I've had some friend issues lately and has been really bothering me - in kind of a smoldering, low-burn that nags at me.  I have had the feeling that all the negativity just isn't the way I want to be/ live, and I've had a difficult time determining how I want to turn it around.

So I have had to change my attitude and look at the situation(s) from a totally different perspective.  Bada Bing:  I have it:  It's all about judgment.  I've been guilty of being overly judgmental and to one or two people, I have not been a very good friend when they need me the most.

I've got a friend who is really at the crossroads at the moment. He's had to make major life-altering decisions in a short period of time, and he's had to choose to do things - and not because he wants to.  I had dinner with him last night and talked some things through.  It made me realize that:  what kind of a person am I to turn my back on anyone when they need a helping hand?  Would I like it if the situation were reversed and I needed someone's help? You know who your true friends are when you are down and you need them the most.

Otay granted, dude has made several people very upset. People react differently to adverse situations. (And again, who am I to judge?)   But I don't believe that the answer is turning your back on him.  At the VERY least, those people should have a conversation (e-mail?) and explain why. Hash it out and move on.  I wouldn't want to be "shunned" by people I cared about without at least knowing why.  Passive aggressive doesn't do it and eventually - someone will turn around and be passive agressive right back atcha when you least expect it; or maybe need them the most.

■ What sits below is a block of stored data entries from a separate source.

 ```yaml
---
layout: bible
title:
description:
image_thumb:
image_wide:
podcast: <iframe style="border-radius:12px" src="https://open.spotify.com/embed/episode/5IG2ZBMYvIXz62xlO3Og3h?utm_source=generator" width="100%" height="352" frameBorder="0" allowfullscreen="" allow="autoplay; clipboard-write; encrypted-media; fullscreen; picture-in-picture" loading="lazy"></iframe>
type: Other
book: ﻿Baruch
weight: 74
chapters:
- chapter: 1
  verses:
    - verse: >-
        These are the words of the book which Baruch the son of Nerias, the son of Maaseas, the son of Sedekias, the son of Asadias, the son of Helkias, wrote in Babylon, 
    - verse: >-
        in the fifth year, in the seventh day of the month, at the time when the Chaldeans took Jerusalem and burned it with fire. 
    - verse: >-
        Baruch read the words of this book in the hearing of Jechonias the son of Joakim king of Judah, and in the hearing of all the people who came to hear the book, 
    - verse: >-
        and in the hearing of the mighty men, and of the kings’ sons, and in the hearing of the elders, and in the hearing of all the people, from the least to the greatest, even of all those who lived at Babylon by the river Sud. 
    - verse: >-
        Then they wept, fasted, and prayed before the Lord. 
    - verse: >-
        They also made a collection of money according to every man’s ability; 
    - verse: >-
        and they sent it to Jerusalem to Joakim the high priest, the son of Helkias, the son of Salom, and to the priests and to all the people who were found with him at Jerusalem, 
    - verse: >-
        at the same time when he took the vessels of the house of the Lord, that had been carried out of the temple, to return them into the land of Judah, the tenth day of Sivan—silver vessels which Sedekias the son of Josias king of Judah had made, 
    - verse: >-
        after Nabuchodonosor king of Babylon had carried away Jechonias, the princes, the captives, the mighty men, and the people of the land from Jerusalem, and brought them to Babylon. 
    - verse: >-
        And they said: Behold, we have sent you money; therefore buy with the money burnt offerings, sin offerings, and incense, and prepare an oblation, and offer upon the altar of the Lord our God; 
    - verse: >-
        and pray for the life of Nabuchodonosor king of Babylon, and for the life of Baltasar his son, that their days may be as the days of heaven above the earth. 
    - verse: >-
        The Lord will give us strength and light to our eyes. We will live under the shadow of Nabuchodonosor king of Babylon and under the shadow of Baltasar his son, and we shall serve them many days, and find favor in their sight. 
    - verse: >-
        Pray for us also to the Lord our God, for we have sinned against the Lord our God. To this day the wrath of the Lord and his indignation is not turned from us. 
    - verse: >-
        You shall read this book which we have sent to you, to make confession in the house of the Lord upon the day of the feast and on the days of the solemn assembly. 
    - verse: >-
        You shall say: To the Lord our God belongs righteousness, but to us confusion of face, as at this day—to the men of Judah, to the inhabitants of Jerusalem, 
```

Unrelated to Mr. Crossroads above, but directed at another friend who again - who has a very good heart...
I have other friends who casually drop the phrase, "gay."  Why the label?   Em... So?  Who cares?   I have never had a tolerance for intolerance.  I don't care what your sexual preference is and it is none of my damn business.  When you come to my home, I don't want there to be any negativity.  Bad energy shouldn't dwell there.  Gay, straight, American, Brit, Shiia, Sunna, Christian, Jewish, Hather, Bedu, .....(and other labels such as) snobby, offensive:  People come in different packages.  Get over yourself.  If you judge/label someone; how do they judge/label you??

I'm just not getting all the judgment that is going on in my personal life at the moment.  Friends seem to be taking sides, determining who should be shunned and excluded (and that includes me and Southern Bedu and WE don't know why),  and a whole lot of gossip.  That isn't me.  That isn't how I want to live.

I realize that sometimes you have to re-evaluate friendships and determine the next step.  God knows I've had my share of that in Kuwait and it has never been a pleasant experience.  Yet, am I being judgmental in judging those who are judgmental?  WTF.  Real dilema.  At the moment, I'm just riding the wave, seeing where it is going to take me. 

Should you have a wave to begin with if they are your true friends?  (Am I being overly judgmental?)

I wish I could be more like my dog.  She loves everyone unconditionally and is a bundle of pure happiness (Mashallah).  Can't we all just get along?    It is really good that I'm going to Germany and the US this week.  I need to take a break and have a refresher course on how to be a better person.  At the very least, recharge my positive energy over copious amounts of alcohol and maybe a visit to a non-denominational house of worship for some more reflection.